### About this task
Please output exactly the part of the records below that opens with the line containing "of given names." and closes with the line containing "posting in parentheses.", both lines included, and nothing else.

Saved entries
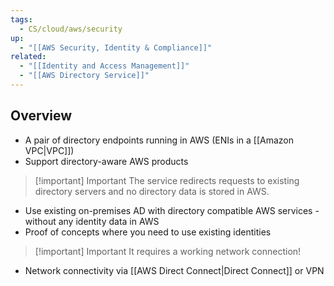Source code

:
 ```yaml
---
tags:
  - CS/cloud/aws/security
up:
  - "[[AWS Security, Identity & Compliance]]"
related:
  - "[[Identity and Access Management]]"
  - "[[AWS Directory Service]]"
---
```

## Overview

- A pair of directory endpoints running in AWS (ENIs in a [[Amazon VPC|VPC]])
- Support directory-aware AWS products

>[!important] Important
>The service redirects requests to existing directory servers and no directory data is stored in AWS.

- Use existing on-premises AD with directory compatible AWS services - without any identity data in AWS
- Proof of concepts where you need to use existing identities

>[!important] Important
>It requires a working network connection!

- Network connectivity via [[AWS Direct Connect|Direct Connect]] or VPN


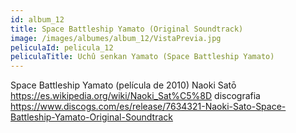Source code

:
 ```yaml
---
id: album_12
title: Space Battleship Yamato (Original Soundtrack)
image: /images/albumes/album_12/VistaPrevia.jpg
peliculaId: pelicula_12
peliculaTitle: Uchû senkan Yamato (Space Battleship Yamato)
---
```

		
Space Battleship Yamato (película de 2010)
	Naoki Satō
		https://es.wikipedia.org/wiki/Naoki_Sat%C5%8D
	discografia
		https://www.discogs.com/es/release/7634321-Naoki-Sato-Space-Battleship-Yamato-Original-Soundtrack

...

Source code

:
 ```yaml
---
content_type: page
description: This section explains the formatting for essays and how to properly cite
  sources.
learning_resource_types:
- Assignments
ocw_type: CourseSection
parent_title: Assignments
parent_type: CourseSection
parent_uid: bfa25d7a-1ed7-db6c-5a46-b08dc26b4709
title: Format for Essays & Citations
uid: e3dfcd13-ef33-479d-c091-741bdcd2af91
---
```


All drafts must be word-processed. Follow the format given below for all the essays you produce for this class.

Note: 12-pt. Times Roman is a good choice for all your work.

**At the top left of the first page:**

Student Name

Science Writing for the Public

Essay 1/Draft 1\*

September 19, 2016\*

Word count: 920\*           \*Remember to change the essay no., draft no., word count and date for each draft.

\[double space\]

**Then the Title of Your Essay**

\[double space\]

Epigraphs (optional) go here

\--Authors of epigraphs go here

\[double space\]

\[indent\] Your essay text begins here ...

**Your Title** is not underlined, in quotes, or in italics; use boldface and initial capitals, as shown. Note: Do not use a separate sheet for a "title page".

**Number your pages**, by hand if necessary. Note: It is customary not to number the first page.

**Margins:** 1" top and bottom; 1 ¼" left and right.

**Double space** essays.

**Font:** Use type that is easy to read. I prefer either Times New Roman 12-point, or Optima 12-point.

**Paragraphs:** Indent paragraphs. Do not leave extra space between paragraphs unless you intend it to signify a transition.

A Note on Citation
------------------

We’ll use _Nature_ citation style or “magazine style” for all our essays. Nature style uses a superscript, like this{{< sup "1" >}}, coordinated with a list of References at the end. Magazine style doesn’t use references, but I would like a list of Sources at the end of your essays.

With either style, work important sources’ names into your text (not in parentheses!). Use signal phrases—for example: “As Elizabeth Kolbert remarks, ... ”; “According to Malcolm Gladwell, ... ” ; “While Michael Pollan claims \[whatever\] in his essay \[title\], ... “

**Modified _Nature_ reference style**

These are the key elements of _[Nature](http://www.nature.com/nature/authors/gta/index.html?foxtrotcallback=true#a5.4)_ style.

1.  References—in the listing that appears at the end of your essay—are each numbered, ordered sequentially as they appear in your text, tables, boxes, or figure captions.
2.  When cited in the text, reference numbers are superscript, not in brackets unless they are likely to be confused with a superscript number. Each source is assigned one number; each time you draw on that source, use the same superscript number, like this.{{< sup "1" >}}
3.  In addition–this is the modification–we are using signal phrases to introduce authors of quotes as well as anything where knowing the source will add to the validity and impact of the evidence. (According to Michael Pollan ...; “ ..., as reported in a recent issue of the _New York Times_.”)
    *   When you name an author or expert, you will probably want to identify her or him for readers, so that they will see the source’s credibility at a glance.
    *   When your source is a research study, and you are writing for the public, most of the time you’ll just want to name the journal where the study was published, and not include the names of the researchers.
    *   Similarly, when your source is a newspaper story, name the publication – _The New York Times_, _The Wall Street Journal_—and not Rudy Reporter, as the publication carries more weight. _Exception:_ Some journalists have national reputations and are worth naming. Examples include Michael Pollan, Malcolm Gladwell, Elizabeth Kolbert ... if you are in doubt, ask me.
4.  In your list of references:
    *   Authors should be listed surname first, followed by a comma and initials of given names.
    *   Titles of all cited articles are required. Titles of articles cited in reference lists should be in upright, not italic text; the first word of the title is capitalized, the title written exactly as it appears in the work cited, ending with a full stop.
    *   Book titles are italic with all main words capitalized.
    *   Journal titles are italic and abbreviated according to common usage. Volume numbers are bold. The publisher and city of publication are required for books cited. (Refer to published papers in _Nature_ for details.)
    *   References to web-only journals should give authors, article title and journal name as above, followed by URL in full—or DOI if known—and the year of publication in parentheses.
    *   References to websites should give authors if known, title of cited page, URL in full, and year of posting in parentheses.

### Answer for this exercise
    *   Authors should be listed surname first, followed by a comma and initials of given names.
    *   Titles of all cited articles are required. Titles of articles cited in reference lists should be in upright, not italic text; the first word of the title is capitalized, the title written exactly as it appears in the work cited, ending with a full stop.
    *   Book titles are italic with all main words capitalized.
    *   Journal titles are italic and abbreviated according to common usage. Volume numbers are bold. The publisher and city of publication are required for books cited. (Refer to published papers in _Nature_ for details.)
    *   References to web-only journals should give authors, article title and journal name as above, followed by URL in full—or DOI if known—and the year of publication in parentheses.
    *   References to websites should give authors if known, title of cited page, URL in full, and year of posting in parentheses.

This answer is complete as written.